Julie la miró con incredulidad.
—¿Liv? Pero ¿es que estáis todos aquí? Por el amor de Dios, ¿se puede saber qué ha pasado?
Liv no tenía mucho tiempo para embarcarse en explicaciones demasiado extensas.
—Misi Juliette, vinimos con misi Martina, pero Kiri… lleva desde anoche… Todo esto ha supuesto mucha tensión para ella y resulta que el bebé… viene demasiado pronto.
Julie recordó que en realidad había entrado en la casa para ir a ver a Kiri.
—Mira. Vosotros dos tenéis que conoceros. —Colocó al pequeño Henry en los brazos de Jean, que miraba al niño como si se tratase de una delicada pieza de porcelana—. ¡Tengo que ir a ver a Kiri! —Y con esas palabras se marchó por la puerta trasera.
Julie entró en el oscuro habitáculo de la cabaña de esclavos que había en el patio trasero. Allí era donde Kiri solía alojarse cuando iban a la ciudad. Lo primero que la mujer logró distinguir fueron los rostros de asombro de Foni y Erika.
—¿Erika? —Julie no estaba menos sorprendida que ellas—. ¿Kiri está bien?
—¡Juliette, has vuelto! —Erika se apartó a un lado. Kiri se encontraba tendida en un jergón, apoyada sobre varios cojines. Estaba empapada en sudor y parecía agotada—. Kiri está bien.
En ese momento, Kiri se dio cuenta de que Julie se hallaba en la habitación.
—¡Oh, misi! Qué alegría que haya vuelto. Ahora mismo, no puedo… —Una contracción la dejó sin palabras.
Julie se acercó al lecho de su esclava.
—Creo que ahora mismo tienes cosas más importantes que hacer —dijo Julie sonriendo.
—Kiri está bien, pero todavía le queda… —le aclaró Erika.
Julie miró a su amiga con cierta preocupación.
—¿Qué hacéis todas aquí? ¿Tú? ¿Kiri, Liv, los niños y Martina? —susurró.

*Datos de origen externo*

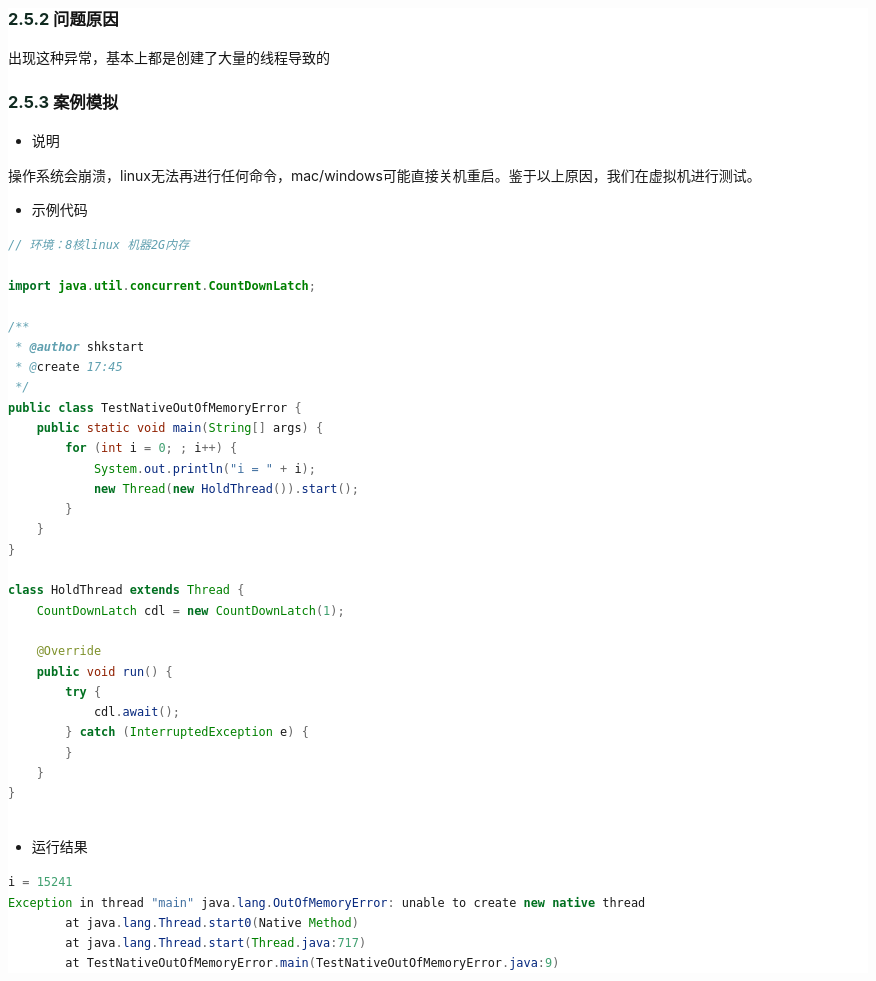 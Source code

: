 ### <font style="color:#112b21;">2.5.2 </font><font style="color:#141414;">问题原因</font>
<font style="color:#141414;">出现这种异常，基本上都是创建了大量的线程导致的</font>

### <font style="color:#112b21;">2.5.3 </font><font style="color:#141414;">案例模拟</font>
+ <font style="color:#141414;">说明</font>

操作系统会崩溃，linux无法再进行任何命令，mac/windows可能直接关机重启。鉴于以上原因，我们在虚拟机进行测试。

+ <font style="color:#141414;">示例代码</font>

```java
// 环境：8核linux 机器2G内存
 
import java.util.concurrent.CountDownLatch;

/**
 * @author shkstart
 * @create 17:45
 */
public class TestNativeOutOfMemoryError {
    public static void main(String[] args) {
        for (int i = 0; ; i++) {
            System.out.println("i = " + i);
            new Thread(new HoldThread()).start();
        }
    }
}

class HoldThread extends Thread {
    CountDownLatch cdl = new CountDownLatch(1);

    @Override
    public void run() {
        try {
            cdl.await();
        } catch (InterruptedException e) {
        }
    }
}
 

```

+ <font style="color:#141414;">运行结果</font>

```java
i = 15241
Exception in thread "main" java.lang.OutOfMemoryError: unable to create new native thread
        at java.lang.Thread.start0(Native Method)
        at java.lang.Thread.start(Thread.java:717)
        at TestNativeOutOfMemoryError.main(TestNativeOutOfMemoryError.java:9)
```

—¡Ven conmigo! —Erika le hizo una señal a Foni, que acto seguido ocupó el sitio de Erika junto a Kiri, y se llevó a Julie fuera de la cabaña.

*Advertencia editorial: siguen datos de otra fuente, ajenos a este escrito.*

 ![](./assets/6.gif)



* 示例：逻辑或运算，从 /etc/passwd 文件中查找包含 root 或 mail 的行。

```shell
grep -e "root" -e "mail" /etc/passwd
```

Una vez en el exterior, se enjugó el sudor de la frente y, cuando vio las jaulas de las gallinas, que Hedam estaba introduciendo en el patio por la puerta de los esclavos, se quedó paralizada.
—Qué alegría que hayas vuelto, Juliette. —Su voz traslucía un gran alivio—. ¿Has encontrado a Jean? —preguntó en un tono cauteloso.
—Sí —respondió Julie sonriendo—, está en la casa y acaba de conocer a Henry.
—¡Cuánto me alegro por vosotros! —Julie percibió alegría sincera en las palabras de su amiga, pero también detectó cierto pesar en la voz de Erika—. Vayamos dentro, Juliette. Tengo que darle el relevo a Suzanna.
—¿Suzanna? ¿Suzanna también está aquí?
—Entra conmigo, te lo explicaré todo dentro —se limitó a decir Erika y se dirigió a la casa.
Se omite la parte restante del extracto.